Make an exact copy of the entries below, with all images left out.

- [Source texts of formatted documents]
+ + + +

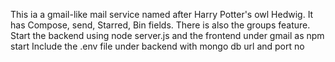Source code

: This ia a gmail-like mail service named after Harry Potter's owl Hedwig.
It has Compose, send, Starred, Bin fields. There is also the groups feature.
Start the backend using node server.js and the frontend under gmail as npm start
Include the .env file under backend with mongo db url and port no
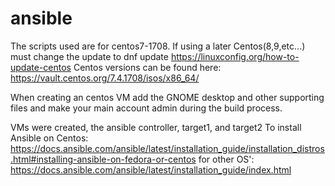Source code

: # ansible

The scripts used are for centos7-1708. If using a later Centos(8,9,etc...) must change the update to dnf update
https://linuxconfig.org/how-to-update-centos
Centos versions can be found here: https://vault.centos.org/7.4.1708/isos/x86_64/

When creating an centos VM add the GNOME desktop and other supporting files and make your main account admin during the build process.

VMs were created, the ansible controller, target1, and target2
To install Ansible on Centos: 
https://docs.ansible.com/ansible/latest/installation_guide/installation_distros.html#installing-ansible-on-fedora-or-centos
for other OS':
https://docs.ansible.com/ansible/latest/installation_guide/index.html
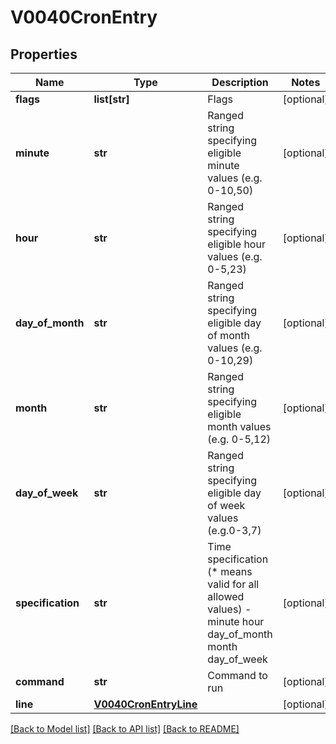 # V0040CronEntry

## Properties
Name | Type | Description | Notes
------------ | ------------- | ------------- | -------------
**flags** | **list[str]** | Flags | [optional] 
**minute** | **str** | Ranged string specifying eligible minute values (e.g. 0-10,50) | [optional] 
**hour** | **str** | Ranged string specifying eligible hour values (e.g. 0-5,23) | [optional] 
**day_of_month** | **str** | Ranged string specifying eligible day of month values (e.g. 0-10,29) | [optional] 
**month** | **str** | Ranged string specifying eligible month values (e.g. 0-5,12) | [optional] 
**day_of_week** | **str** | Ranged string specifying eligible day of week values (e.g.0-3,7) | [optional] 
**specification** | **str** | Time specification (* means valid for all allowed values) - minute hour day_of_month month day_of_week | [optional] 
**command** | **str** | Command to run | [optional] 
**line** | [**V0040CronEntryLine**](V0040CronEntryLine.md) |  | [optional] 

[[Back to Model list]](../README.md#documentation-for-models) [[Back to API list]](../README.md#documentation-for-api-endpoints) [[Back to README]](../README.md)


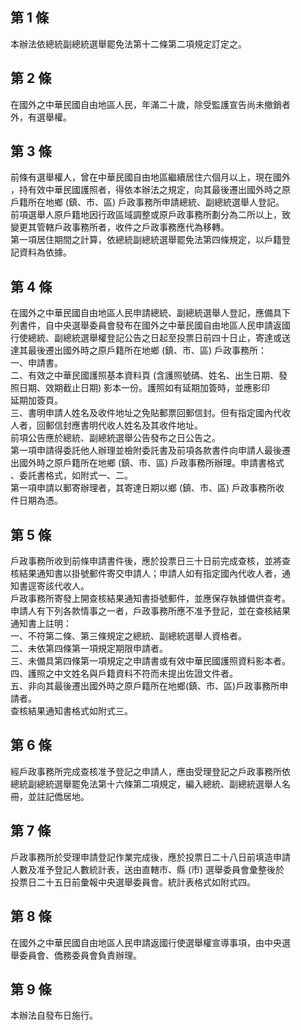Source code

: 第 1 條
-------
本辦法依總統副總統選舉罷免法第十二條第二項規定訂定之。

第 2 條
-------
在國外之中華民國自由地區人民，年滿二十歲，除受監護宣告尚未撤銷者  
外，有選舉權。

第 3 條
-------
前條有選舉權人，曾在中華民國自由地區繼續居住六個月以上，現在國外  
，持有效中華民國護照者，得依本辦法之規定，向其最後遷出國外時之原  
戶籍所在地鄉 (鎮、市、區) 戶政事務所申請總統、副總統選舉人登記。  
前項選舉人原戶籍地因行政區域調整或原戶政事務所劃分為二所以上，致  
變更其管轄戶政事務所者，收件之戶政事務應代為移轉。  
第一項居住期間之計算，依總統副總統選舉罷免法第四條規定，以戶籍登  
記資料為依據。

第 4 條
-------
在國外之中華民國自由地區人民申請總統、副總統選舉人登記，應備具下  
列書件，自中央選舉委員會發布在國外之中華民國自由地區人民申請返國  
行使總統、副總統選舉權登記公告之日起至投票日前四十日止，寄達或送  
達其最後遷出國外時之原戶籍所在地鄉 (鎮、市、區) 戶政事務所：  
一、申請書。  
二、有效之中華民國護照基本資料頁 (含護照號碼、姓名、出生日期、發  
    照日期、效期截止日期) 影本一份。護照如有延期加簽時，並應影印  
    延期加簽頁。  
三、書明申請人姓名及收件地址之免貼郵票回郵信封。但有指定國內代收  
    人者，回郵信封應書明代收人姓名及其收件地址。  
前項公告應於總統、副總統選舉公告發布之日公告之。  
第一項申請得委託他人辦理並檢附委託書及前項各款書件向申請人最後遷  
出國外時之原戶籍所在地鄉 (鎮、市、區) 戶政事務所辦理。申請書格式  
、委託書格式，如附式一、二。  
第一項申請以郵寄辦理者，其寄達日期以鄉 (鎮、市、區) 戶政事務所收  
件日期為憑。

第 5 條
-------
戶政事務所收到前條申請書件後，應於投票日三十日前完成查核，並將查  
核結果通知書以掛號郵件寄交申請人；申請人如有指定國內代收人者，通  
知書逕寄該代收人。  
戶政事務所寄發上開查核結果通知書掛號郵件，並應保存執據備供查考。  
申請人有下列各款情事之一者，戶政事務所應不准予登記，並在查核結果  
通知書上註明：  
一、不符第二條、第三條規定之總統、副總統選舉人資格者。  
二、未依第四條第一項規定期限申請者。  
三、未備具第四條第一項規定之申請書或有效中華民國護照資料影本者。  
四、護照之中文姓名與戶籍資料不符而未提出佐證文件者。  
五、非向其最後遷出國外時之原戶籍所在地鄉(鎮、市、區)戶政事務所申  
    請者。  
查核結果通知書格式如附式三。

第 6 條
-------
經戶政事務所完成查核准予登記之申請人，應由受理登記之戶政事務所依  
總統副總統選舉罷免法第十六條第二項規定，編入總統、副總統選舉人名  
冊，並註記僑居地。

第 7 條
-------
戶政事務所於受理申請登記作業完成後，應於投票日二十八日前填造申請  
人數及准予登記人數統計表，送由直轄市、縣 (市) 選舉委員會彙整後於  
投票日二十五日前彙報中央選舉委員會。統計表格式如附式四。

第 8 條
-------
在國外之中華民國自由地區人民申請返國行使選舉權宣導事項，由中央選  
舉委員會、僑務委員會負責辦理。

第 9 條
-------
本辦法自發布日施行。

+ + + +

- [Result for this task]
Source code

: This ia a gmail-like mail service named after Harry Potter's owl Hedwig.
It has Compose, send, Starred, Bin fields. There is also the groups feature.
Start the backend using node server.js and the frontend under gmail as npm start
Include the .env file under backend with mongo db url and port no
Source code

: # ansible

The scripts used are for centos7-1708. If using a later Centos(8,9,etc...) must change the update to dnf update
https://linuxconfig.org/how-to-update-centos
Centos versions can be found here: https://vault.centos.org/7.4.1708/isos/x86_64/

When creating an centos VM add the GNOME desktop and other supporting files and make your main account admin during the build process.

VMs were created, the ansible controller, target1, and target2
To install Ansible on Centos: 
https://docs.ansible.com/ansible/latest/installation_guide/installation_distros.html#installing-ansible-on-fedora-or-centos
for other OS':
https://docs.ansible.com/ansible/latest/installation_guide/index.html
 # V0040CronEntry

## Properties
Name | Type | Description | Notes
------------ | ------------- | ------------- | -------------
**flags** | **list[str]** | Flags | [optional] 
**minute** | **str** | Ranged string specifying eligible minute values (e.g. 0-10,50) | [optional] 
**hour** | **str** | Ranged string specifying eligible hour values (e.g. 0-5,23) | [optional] 
**day_of_month** | **str** | Ranged string specifying eligible day of month values (e.g. 0-10,29) | [optional] 
**month** | **str** | Ranged string specifying eligible month values (e.g. 0-5,12) | [optional] 
**day_of_week** | **str** | Ranged string specifying eligible day of week values (e.g.0-3,7) | [optional] 
**specification** | **str** | Time specification (* means valid for all allowed values) - minute hour day_of_month month day_of_week | [optional] 
**command** | **str** | Command to run | [optional] 
**line** | [**V0040CronEntryLine**](V0040CronEntryLine.md) |  | [optional] 

[[Back to Model list]](../README.md#documentation-for-models) [[Back to API list]](../README.md#documentation-for-api-endpoints) [[Back to README]](../README.md)


Source code

: 第 1 條
-------
本辦法依總統副總統選舉罷免法第十二條第二項規定訂定之。

第 2 條
-------
在國外之中華民國自由地區人民，年滿二十歲，除受監護宣告尚未撤銷者  
外，有選舉權。

第 3 條
-------
前條有選舉權人，曾在中華民國自由地區繼續居住六個月以上，現在國外  
，持有效中華民國護照者，得依本辦法之規定，向其最後遷出國外時之原  
戶籍所在地鄉 (鎮、市、區) 戶政事務所申請總統、副總統選舉人登記。  
前項選舉人原戶籍地因行政區域調整或原戶政事務所劃分為二所以上，致  
變更其管轄戶政事務所者，收件之戶政事務應代為移轉。  
第一項居住期間之計算，依總統副總統選舉罷免法第四條規定，以戶籍登  
記資料為依據。

第 4 條
-------
在國外之中華民國自由地區人民申請總統、副總統選舉人登記，應備具下  
列書件，自中央選舉委員會發布在國外之中華民國自由地區人民申請返國  
行使總統、副總統選舉權登記公告之日起至投票日前四十日止，寄達或送  
達其最後遷出國外時之原戶籍所在地鄉 (鎮、市、區) 戶政事務所：  
一、申請書。  
二、有效之中華民國護照基本資料頁 (含護照號碼、姓名、出生日期、發  
    照日期、效期截止日期) 影本一份。護照如有延期加簽時，並應影印  
    延期加簽頁。  
三、書明申請人姓名及收件地址之免貼郵票回郵信封。但有指定國內代收  
    人者，回郵信封應書明代收人姓名及其收件地址。  
前項公告應於總統、副總統選舉公告發布之日公告之。  
第一項申請得委託他人辦理並檢附委託書及前項各款書件向申請人最後遷  
出國外時之原戶籍所在地鄉 (鎮、市、區) 戶政事務所辦理。申請書格式  
、委託書格式，如附式一、二。  
第一項申請以郵寄辦理者，其寄達日期以鄉 (鎮、市、區) 戶政事務所收  
件日期為憑。

第 5 條
-------
戶政事務所收到前條申請書件後，應於投票日三十日前完成查核，並將查  
核結果通知書以掛號郵件寄交申請人；申請人如有指定國內代收人者，通  
知書逕寄該代收人。  
戶政事務所寄發上開查核結果通知書掛號郵件，並應保存執據備供查考。  
申請人有下列各款情事之一者，戶政事務所應不准予登記，並在查核結果  
通知書上註明：  
一、不符第二條、第三條規定之總統、副總統選舉人資格者。  
二、未依第四條第一項規定期限申請者。  
三、未備具第四條第一項規定之申請書或有效中華民國護照資料影本者。  
四、護照之中文姓名與戶籍資料不符而未提出佐證文件者。  
五、非向其最後遷出國外時之原戶籍所在地鄉(鎮、市、區)戶政事務所申  
    請者。  
查核結果通知書格式如附式三。

第 6 條
-------
經戶政事務所完成查核准予登記之申請人，應由受理登記之戶政事務所依  
總統副總統選舉罷免法第十六條第二項規定，編入總統、副總統選舉人名  
冊，並註記僑居地。

第 7 條
-------
戶政事務所於受理申請登記作業完成後，應於投票日二十八日前填造申請  
人數及准予登記人數統計表，送由直轄市、縣 (市) 選舉委員會彙整後於  
投票日二十五日前彙報中央選舉委員會。統計表格式如附式四。

第 8 條
-------
在國外之中華民國自由地區人民申請返國行使選舉權宣導事項，由中央選  
舉委員會、僑務委員會負責辦理。

第 9 條
-------
本辦法自發布日施行。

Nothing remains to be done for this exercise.